My all time favorite is "Heat" with Al Pacheno and Robert Dinero.


----------



## EOD1 (Mar 11, 2004)

god heat is such a great movie. i love the scene when they have coffee together. scarface and the taxi driver sittin down having coffee. that bank scene is great. i like watching pacino throw henry rollins through that glass door.


----------



## LA Copper (Feb 11, 2005)

I forgot about Heat, that was a good movie. The shootout at the end was pretty awesome. It came out before the North Hollywood Bank robbery shootout. I remember saying that that kind of shootout never happens in real life. Boy was I wrong!

Training Day was ok but certainly made us all look bad.

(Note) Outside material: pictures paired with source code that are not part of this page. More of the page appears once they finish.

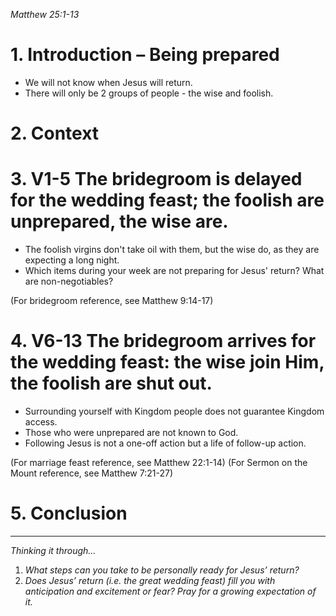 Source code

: *Matthew 25:1-13*


# 1. Introduction – Being prepared
- We will not know when Jesus will return.
- There will only be 2 groups of people - the wise and foolish.

# 2. Context


# 3. V1-5 The bridegroom is delayed for the wedding feast; the foolish are unprepared, the wise are.
- The foolish virgins don't take oil with them, but the wise do, as they are expecting a long night.
- Which items during your week are not preparing for Jesus' return? What are non-negotiables?

(For bridegroom reference, see Matthew 9:14-17)


# 4. V6-13 The bridegroom arrives for the wedding feast: the wise join Him, the foolish are shut out.

- Surrounding yourself with Kingdom people does not guarantee Kingdom access. 
- Those who were unprepared are not known to God.
- Following Jesus is not a one-off action but a life of follow-up action.

(For marriage feast reference, see Matthew 22:1-14)
(For Sermon on the Mount reference, see Matthew 7:21-27)


# 5. Conclusion


----
*Thinking it through...*
1. *What steps can you take to be personally ready for Jesus’ return?*
2. *Does Jesus’ return (i.e. the great wedding feast) fill you with anticipation and excitement or fear? Pray for a growing expectation of it.*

As far as uniformed police movies go, I think Colors still has it. Interesting, entertaining, and somewhat realistic.


----------



## OciferpeteHPD3500 (May 27, 2005)

Yes Heat was before the LA Shout out. The reason I know this was that in 1997 I was a Freshman in my dorm room watching this movie. During the shoot out the RA's came to my room because of the gunshoots were so loud and echoed down the hallway. All I had was a simple 19 inch TV nothing special. Now that I have a 60 inch and surrond sound I should watch it again. Colors is also a great movie


----------



## mikey742 (Mar 4, 2005)

New Centurions was a good one took place way before my time but then I guess a lot of things did. Also like In Heat of the Night, SWAT and SWAT and Blown Away but don't know how realistic they are. I guess I will have to watch colors since I have never seen it.


----------



## LA Copper (Feb 11, 2005)

USMC,
You're right, it was eerie. Maybe some bad guys really do watch the movies and get ideas for their crimes, it wouldn't surprise me. Some people just aren't smart enough to think of things for themselves.

Mikey,
You've got to watch Colors. It's a pretty good movie. I think Robert Duvall does a pretty good job acting like a cop. The New Centurians was a really good movie for it's time.


----------



## SOT (Jul 30, 2004)

Live and Die in LA was a good one...not so much that realistic (well I don't know maybe it is) but it was a good movie.


----------



## kwflatbed (Dec 29, 2004)

Look at this one
*http://us.rd.yahoo.com/dailynews/rs...ry.php?ID=16956*



LA Copper said:


> USMC,
> You're right, it was eerie. Maybe some bad guys really do watch the movies and get ideas for their crimes, it wouldn't surprise me. Some people just aren't smart enough to think of things for themselves.


----------



## KozmoKramer (Apr 25, 2004)

Electra Glide in Blue!


----------



## j809 (Jul 5, 2002)

> SuperTroopers


My favorite!!


----------



## dcs2244 (Jan 29, 2004)

Electra Glide in Blue was a good movie...but for realism, The Seven Ups and LA Confidential are at the top for me.

In fact, read the whole series of books by James Ellroy: Black Dahlia, The Big Nowhere, LA Confidential, White Jazz, American Tabloid, etc. They are about as real as it gets...you won't be able to put the books down...


----------



## drknyt (Jan 11, 2005)

Training Day for movies. Now what about tv shows Miami Vice


----------